It is a moral story of the kind Curwood favoured but the drama is well played and the river-race and the forest-fire excellently dramatised, making it one of the more memorable US drama shorts of the year. Elsewhere (The Red Barrier) I gave a personal list of some of my favourites from 1912 (the great majority to rediscoevr amongst the EYE collection). 1913 is a thinner year but other notable shorts are The District Attorney's Conscience (Tefft Johnson for Lubin, also in the EYE collection, and Lois Weber's well-known Suspense.

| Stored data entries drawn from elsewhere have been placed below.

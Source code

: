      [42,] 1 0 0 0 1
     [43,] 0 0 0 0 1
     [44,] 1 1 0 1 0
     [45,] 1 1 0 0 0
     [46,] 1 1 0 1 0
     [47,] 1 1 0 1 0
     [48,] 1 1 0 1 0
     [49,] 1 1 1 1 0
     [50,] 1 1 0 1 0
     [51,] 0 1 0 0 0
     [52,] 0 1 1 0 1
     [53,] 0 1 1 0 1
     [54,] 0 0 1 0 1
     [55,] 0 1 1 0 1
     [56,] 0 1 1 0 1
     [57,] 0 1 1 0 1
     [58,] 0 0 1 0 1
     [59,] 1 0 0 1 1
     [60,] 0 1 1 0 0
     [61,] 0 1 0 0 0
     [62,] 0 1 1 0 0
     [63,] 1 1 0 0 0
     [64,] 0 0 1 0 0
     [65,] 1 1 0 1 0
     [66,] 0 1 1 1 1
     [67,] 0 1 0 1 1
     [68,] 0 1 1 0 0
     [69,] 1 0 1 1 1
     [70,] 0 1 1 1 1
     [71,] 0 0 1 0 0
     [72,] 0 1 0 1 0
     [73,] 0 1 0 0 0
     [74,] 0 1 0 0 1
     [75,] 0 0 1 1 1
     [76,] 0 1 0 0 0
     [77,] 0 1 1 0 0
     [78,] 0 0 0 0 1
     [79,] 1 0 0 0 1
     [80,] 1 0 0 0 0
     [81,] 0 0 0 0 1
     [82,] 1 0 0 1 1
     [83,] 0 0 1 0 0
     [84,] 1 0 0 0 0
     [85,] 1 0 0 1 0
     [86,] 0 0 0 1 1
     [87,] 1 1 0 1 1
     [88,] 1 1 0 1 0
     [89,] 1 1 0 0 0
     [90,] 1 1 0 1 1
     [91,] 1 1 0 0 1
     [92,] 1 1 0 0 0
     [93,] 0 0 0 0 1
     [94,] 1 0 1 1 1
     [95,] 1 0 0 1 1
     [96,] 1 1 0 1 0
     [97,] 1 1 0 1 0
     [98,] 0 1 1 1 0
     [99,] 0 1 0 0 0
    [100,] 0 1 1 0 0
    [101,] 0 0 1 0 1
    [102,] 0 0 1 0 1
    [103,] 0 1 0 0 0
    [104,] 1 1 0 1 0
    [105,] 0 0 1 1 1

The year also's sees the best and best-preserved of a series of highly eccentric but very individualistic animations by Emile Cohl for the US market based on the McManus comic-strip The Newly-weds - He Ruins his Family's Reputation.

Theer are fewer good shorts in 1913 because this was the first important year in the US for feature films although few survive intact - the first real blockbuster, the sadly lost Battle of Gettysburg (Thomas Ince), Kalem's version of the Passion, From the Cradle to the Cross, Traffic in Souls (which seems to survive only in an abbreviated version), Vitagraph's Pickwick Papers with John Bunny (probably rather good but only a short snippet seems to survive), IMP/Universal's not very wonderful swashbuckler Ivanhoe (in the EYE collection), Pilot's Streets of New York, a rather drab and confusing version of the Dion Boucicault melodrama (in the EYE collection but incomplete) and Hiawatha (with an all native American cast). All these, note, two years before Griffith's A Birth of the Nation.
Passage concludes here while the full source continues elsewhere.